Questi sono solo due esempi di come, qui in Sardegna, e – zoomando – nella mia realtà personale non abbia senso avere idee, buona volontà e capacità di apprendere e fare gli sforzi necessari per creare qualcosa di buono…e soprattutto per crearsi una vita. Tutto questo, se hai un po’ di spirito d’iniziativa, diventa devastante e a lungo andare ti porta a pensare che nulla abbia senso. Nulla di ciò che hai fatto ma anche nulla di ciò che potrai fare.
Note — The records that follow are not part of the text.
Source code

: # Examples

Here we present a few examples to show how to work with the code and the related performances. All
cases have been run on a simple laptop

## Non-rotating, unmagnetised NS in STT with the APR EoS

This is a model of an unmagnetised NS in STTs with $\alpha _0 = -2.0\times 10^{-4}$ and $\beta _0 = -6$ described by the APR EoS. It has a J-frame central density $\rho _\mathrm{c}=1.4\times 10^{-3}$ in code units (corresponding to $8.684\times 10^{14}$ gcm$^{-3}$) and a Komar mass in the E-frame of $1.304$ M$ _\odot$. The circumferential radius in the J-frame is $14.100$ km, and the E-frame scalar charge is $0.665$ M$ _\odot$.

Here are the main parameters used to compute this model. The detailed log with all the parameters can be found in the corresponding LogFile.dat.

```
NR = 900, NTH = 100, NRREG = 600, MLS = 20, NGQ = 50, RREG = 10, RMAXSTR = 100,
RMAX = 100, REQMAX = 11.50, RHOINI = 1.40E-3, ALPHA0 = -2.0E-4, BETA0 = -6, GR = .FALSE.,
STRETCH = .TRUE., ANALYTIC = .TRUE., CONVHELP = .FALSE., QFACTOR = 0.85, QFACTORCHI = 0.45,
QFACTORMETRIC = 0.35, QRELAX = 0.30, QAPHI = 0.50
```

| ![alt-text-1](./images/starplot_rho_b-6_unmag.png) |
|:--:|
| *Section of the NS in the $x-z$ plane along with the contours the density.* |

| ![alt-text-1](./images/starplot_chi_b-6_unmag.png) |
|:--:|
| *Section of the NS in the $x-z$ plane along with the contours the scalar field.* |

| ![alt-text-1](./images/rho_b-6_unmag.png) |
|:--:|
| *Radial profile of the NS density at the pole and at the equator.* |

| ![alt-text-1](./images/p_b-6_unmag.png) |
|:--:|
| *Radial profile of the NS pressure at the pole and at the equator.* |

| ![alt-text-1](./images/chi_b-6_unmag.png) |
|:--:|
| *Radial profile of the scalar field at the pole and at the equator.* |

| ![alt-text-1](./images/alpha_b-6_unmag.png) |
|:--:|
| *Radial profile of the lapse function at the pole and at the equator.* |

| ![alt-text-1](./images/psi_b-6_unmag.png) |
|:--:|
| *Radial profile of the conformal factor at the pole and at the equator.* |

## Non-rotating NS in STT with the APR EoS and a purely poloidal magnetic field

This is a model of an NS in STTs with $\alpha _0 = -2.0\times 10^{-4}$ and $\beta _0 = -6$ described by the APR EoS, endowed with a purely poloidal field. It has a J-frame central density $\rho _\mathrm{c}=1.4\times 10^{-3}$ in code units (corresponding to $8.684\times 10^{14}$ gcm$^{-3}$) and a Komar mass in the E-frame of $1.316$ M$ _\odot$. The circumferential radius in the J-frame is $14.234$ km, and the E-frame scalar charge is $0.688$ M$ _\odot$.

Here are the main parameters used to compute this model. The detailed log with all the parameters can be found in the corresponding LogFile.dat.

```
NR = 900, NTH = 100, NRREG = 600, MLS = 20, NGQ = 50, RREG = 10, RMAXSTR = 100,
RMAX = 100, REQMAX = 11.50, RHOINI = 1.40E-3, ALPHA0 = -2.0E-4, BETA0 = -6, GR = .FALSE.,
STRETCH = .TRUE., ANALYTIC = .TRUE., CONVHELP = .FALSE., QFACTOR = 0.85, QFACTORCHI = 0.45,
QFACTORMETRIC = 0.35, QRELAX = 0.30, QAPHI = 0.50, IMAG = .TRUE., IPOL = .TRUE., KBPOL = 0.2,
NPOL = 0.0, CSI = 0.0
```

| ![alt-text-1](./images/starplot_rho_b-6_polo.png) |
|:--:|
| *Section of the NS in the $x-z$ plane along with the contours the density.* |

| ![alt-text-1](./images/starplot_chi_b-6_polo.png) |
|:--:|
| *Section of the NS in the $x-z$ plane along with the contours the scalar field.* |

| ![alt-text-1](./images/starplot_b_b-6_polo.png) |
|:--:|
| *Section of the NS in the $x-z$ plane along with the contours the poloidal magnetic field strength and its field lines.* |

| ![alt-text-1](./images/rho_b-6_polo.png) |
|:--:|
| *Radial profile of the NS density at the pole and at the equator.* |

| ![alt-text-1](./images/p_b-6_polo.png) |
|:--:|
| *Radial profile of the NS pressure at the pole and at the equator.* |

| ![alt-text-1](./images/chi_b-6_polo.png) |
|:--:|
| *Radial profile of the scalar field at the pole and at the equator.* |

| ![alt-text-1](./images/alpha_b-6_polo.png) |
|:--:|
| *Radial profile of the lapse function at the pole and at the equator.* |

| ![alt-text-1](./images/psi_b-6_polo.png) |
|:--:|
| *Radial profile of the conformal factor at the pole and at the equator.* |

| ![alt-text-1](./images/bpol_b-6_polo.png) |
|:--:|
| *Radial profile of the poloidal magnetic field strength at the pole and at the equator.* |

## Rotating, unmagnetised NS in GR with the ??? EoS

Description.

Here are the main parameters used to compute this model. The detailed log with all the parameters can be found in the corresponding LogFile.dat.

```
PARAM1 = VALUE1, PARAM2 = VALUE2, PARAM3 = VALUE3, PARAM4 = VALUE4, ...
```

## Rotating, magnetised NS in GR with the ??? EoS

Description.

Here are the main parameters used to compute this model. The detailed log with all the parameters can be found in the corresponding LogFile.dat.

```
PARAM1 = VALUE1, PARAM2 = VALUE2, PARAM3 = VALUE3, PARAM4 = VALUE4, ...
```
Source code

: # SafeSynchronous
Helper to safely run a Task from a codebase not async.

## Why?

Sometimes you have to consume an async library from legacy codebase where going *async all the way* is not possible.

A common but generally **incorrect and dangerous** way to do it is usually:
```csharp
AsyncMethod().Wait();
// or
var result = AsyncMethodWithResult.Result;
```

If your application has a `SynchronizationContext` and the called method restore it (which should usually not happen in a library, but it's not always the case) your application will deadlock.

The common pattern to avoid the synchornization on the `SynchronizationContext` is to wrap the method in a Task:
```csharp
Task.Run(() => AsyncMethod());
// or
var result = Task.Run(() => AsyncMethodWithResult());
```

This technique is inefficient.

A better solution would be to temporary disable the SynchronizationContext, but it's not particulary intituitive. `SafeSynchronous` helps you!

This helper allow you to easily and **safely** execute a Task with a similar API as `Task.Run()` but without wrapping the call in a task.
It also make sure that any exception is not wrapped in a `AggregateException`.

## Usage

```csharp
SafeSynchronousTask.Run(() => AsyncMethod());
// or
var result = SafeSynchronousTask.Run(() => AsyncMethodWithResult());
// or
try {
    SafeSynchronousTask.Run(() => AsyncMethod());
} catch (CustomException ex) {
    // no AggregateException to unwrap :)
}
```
Ho fatto tante cose pensando che avrebbero potuto avere un seguito e, magari, portare ad altre iniziative. Ma sono morte lì (come quando mi fu chiesto di far parte di un gruppo che si proponeva di rivitalizzare questo territorio anche attraverso la scrittura di storie o racconti legati a questi luoghi…ma dopo la Pandemia non ha avuto seguito. avrei dovuto scrivere un secondo ‘brano’ [‘articolo’ è una parola un po’ grossa] ma i contatti si sono persi, durante gli anni dominati dal Covid. Tante cose si sono perse, durante quegli anni.
Io ho sempre paragonato la mia vita a un ‘coito interrotto’. Lo so: è un’espressione che può far ridere o andare di traverso ma tant’è. Fatto sta che ogni volta che ho avuto per le mani qualche situazione (personale o di carattere sociale) stimolante che poteva evolvere e avere esiti davvero gratificanti…ecco che tutto è finito in modo brusco. Sul più bello. Nel momento in cui ho cominciato a crederci sul serio.
Ora non riesco più a fare qualcosa per passione o perché sarebbe bello farla. Ora, la prima cosa che mi chiedo è: “Perché dovrei farla? Che senso avrebbe?” …E spesso non faccio nulla perché arrivo alla conclusione che finirei per fare tanta fatica per niente. Prima il senso delle cose mi brillava davanti agli occhi. Ora non lo vedo.
Avrei dovuto andare via dalla Sardegna ma la vita è sempre costata ovunque, quando avevo la possibilità per farlo. Non avendo agganci (se non qualche amicizia giovanile alla quale non mi sentivo di chiedere lo sforzo dell’accoglienza prolungata o un aiuto nella ricerca di un lavoro), avrei dovuto partire già coi soldi per poter stare fuori almeno un mese ed era una cosa proibitiva, per me. Nella città in cui studiavo stavano già scarseggiando le possibilità di assunzione e sempre più più spesso si trovava un posto presso esercenti privati tramite passaparola (anche per fare pulizie, il sistema era questo) e io non conoscevo nessuno. Era la fine degli anni ’90; poco dopo, per cause di forza maggiore, sono dovuta tornare al paese. Ça va sans dire. Il resto è storia. Per quel niente che vale.